Repeat every line of the data verbatim.

▶ Task inputs
----
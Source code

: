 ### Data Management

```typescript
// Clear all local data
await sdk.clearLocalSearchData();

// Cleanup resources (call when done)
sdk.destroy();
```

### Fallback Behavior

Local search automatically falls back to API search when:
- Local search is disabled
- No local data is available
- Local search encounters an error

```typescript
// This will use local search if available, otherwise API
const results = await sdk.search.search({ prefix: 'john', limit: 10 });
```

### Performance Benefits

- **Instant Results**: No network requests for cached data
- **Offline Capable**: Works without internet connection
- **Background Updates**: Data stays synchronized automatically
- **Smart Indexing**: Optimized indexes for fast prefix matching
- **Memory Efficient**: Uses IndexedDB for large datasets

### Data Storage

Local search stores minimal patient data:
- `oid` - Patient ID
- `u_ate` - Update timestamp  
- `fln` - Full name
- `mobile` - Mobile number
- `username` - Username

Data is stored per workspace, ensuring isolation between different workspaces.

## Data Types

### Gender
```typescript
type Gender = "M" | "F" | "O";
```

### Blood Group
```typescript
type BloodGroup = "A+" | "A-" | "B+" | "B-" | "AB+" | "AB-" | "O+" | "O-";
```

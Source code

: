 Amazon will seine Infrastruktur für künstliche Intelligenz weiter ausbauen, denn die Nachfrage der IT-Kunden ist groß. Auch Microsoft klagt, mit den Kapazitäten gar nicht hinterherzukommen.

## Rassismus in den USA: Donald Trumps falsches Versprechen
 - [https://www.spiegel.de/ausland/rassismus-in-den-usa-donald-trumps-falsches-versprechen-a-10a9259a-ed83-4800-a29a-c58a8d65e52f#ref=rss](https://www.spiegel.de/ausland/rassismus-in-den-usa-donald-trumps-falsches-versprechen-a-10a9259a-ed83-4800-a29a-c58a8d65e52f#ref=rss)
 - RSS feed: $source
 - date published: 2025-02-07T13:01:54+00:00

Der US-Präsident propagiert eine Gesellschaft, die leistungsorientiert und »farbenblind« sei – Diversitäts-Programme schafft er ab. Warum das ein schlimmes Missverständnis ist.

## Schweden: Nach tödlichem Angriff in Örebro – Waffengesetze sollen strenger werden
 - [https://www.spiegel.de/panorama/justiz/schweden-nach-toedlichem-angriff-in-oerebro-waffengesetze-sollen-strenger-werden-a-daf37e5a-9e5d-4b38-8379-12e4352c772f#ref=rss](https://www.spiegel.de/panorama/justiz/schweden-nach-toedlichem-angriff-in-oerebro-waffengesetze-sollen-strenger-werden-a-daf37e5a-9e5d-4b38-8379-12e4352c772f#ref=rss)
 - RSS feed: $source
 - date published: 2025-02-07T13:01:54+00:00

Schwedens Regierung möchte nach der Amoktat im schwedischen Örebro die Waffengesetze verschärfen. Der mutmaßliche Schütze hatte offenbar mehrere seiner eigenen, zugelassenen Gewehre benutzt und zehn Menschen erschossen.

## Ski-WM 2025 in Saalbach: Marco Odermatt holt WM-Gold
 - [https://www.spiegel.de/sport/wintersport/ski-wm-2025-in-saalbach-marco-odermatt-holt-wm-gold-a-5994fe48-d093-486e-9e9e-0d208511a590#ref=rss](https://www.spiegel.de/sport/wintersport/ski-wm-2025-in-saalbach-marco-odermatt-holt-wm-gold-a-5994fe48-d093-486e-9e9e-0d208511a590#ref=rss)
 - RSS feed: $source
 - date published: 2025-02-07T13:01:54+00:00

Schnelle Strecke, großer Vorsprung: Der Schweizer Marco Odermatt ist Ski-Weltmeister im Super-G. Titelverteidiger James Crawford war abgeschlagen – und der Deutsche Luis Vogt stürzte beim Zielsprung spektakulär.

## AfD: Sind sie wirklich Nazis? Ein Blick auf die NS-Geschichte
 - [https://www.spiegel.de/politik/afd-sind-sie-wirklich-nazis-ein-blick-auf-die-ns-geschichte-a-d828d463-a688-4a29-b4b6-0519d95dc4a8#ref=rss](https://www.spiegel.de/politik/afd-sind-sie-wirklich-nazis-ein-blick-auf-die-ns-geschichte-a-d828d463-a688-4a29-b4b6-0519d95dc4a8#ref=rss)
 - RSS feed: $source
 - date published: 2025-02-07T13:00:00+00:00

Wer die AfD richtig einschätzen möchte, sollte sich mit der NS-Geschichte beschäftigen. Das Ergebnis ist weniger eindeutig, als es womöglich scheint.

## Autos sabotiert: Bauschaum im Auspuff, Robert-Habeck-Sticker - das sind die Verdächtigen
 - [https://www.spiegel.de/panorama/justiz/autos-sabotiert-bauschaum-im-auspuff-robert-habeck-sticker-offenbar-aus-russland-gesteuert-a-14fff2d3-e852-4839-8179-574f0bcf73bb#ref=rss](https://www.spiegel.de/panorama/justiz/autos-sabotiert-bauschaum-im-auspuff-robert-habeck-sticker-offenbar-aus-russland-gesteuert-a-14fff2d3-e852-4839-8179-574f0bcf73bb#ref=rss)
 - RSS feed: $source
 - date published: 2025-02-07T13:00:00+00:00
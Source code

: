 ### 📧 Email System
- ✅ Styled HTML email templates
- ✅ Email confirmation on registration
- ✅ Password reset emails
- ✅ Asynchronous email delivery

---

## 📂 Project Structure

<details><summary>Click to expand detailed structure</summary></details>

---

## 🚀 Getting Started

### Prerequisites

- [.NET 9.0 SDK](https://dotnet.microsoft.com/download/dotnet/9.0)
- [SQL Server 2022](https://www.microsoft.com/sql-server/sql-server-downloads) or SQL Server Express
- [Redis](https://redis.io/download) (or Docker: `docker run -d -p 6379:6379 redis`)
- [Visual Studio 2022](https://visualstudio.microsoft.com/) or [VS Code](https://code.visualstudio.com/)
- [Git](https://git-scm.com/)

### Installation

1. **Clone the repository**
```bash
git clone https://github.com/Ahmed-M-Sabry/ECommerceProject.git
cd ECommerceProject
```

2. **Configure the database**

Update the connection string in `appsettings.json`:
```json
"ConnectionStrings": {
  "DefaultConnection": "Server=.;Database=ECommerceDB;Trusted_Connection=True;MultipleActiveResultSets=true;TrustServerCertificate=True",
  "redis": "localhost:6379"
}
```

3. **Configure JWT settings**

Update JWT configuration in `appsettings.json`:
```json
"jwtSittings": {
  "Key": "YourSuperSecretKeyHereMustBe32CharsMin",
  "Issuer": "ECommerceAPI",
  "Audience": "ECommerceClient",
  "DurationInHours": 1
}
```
----
▶ Answer for the task
Source code

: ### Data Management

```typescript
// Clear all local data
await sdk.clearLocalSearchData();

// Cleanup resources (call when done)
sdk.destroy();
```

### Fallback Behavior

Local search automatically falls back to API search when:
- Local search is disabled
- No local data is available
- Local search encounters an error

```typescript
// This will use local search if available, otherwise API
const results = await sdk.search.search({ prefix: 'john', limit: 10 });
```

### Performance Benefits

- **Instant Results**: No network requests for cached data
- **Offline Capable**: Works without internet connection
- **Background Updates**: Data stays synchronized automatically
- **Smart Indexing**: Optimized indexes for fast prefix matching
- **Memory Efficient**: Uses IndexedDB for large datasets

### Data Storage

Local search stores minimal patient data:
- `oid` - Patient ID
- `u_ate` - Update timestamp  
- `fln` - Full name
- `mobile` - Mobile number
- `username` - Username

Data is stored per workspace, ensuring isolation between different workspaces.

## Data Types

### Gender
```typescript
type Gender = "M" | "F" | "O";
```

### Blood Group
```typescript
type BloodGroup = "A+" | "A-" | "B+" | "B-" | "AB+" | "AB-" | "O+" | "O-";
```

Source code

: Amazon will seine Infrastruktur für künstliche Intelligenz weiter ausbauen, denn die Nachfrage der IT-Kunden ist groß. Auch Microsoft klagt, mit den Kapazitäten gar nicht hinterherzukommen.

## Rassismus in den USA: Donald Trumps falsches Versprechen
 - [https://www.spiegel.de/ausland/rassismus-in-den-usa-donald-trumps-falsches-versprechen-a-10a9259a-ed83-4800-a29a-c58a8d65e52f#ref=rss](https://www.spiegel.de/ausland/rassismus-in-den-usa-donald-trumps-falsches-versprechen-a-10a9259a-ed83-4800-a29a-c58a8d65e52f#ref=rss)
 - RSS feed: $source
 - date published: 2025-02-07T13:01:54+00:00

Der US-Präsident propagiert eine Gesellschaft, die leistungsorientiert und »farbenblind« sei – Diversitäts-Programme schafft er ab. Warum das ein schlimmes Missverständnis ist.

## Schweden: Nach tödlichem Angriff in Örebro – Waffengesetze sollen strenger werden
 - [https://www.spiegel.de/panorama/justiz/schweden-nach-toedlichem-angriff-in-oerebro-waffengesetze-sollen-strenger-werden-a-daf37e5a-9e5d-4b38-8379-12e4352c772f#ref=rss](https://www.spiegel.de/panorama/justiz/schweden-nach-toedlichem-angriff-in-oerebro-waffengesetze-sollen-strenger-werden-a-daf37e5a-9e5d-4b38-8379-12e4352c772f#ref=rss)
 - RSS feed: $source
 - date published: 2025-02-07T13:01:54+00:00

Schwedens Regierung möchte nach der Amoktat im schwedischen Örebro die Waffengesetze verschärfen. Der mutmaßliche Schütze hatte offenbar mehrere seiner eigenen, zugelassenen Gewehre benutzt und zehn Menschen erschossen.

## Ski-WM 2025 in Saalbach: Marco Odermatt holt WM-Gold
 - [https://www.spiegel.de/sport/wintersport/ski-wm-2025-in-saalbach-marco-odermatt-holt-wm-gold-a-5994fe48-d093-486e-9e9e-0d208511a590#ref=rss](https://www.spiegel.de/sport/wintersport/ski-wm-2025-in-saalbach-marco-odermatt-holt-wm-gold-a-5994fe48-d093-486e-9e9e-0d208511a590#ref=rss)
 - RSS feed: $source
 - date published: 2025-02-07T13:01:54+00:00

Schnelle Strecke, großer Vorsprung: Der Schweizer Marco Odermatt ist Ski-Weltmeister im Super-G. Titelverteidiger James Crawford war abgeschlagen – und der Deutsche Luis Vogt stürzte beim Zielsprung spektakulär.

## AfD: Sind sie wirklich Nazis? Ein Blick auf die NS-Geschichte
 - [https://www.spiegel.de/politik/afd-sind-sie-wirklich-nazis-ein-blick-auf-die-ns-geschichte-a-d828d463-a688-4a29-b4b6-0519d95dc4a8#ref=rss](https://www.spiegel.de/politik/afd-sind-sie-wirklich-nazis-ein-blick-auf-die-ns-geschichte-a-d828d463-a688-4a29-b4b6-0519d95dc4a8#ref=rss)
 - RSS feed: $source
 - date published: 2025-02-07T13:00:00+00:00

Wer die AfD richtig einschätzen möchte, sollte sich mit der NS-Geschichte beschäftigen. Das Ergebnis ist weniger eindeutig, als es womöglich scheint.

## Autos sabotiert: Bauschaum im Auspuff, Robert-Habeck-Sticker - das sind die Verdächtigen
 - [https://www.spiegel.de/panorama/justiz/autos-sabotiert-bauschaum-im-auspuff-robert-habeck-sticker-offenbar-aus-russland-gesteuert-a-14fff2d3-e852-4839-8179-574f0bcf73bb#ref=rss](https://www.spiegel.de/panorama/justiz/autos-sabotiert-bauschaum-im-auspuff-robert-habeck-sticker-offenbar-aus-russland-gesteuert-a-14fff2d3-e852-4839-8179-574f0bcf73bb#ref=rss)
 - RSS feed: $source
 - date published: 2025-02-07T13:00:00+00:00
Source code

: ### 📧 Email System
- ✅ Styled HTML email templates
- ✅ Email confirmation on registration
- ✅ Password reset emails
- ✅ Asynchronous email delivery

---

## 📂 Project Structure

<details><summary>Click to expand detailed structure</summary></details>

---

## 🚀 Getting Started

### Prerequisites

- [.NET 9.0 SDK](https://dotnet.microsoft.com/download/dotnet/9.0)
- [SQL Server 2022](https://www.microsoft.com/sql-server/sql-server-downloads) or SQL Server Express
- [Redis](https://redis.io/download) (or Docker: `docker run -d -p 6379:6379 redis`)
- [Visual Studio 2022](https://visualstudio.microsoft.com/) or [VS Code](https://code.visualstudio.com/)
- [Git](https://git-scm.com/)

### Installation

1. **Clone the repository**
```bash
git clone https://github.com/Ahmed-M-Sabry/ECommerceProject.git
cd ECommerceProject
```

2. **Configure the database**

Update the connection string in `appsettings.json`:
```json
"ConnectionStrings": {
  "DefaultConnection": "Server=.;Database=ECommerceDB;Trusted_Connection=True;MultipleActiveResultSets=true;TrustServerCertificate=True",
  "redis": "localhost:6379"
}
```

3. **Configure JWT settings**

Update JWT configuration in `appsettings.json`:
```json
"jwtSittings": {
  "Key": "YourSuperSecretKeyHereMustBe32CharsMin",
  "Issuer": "ECommerceAPI",
  "Audience": "ECommerceClient",
  "DurationInHours": 1
}
```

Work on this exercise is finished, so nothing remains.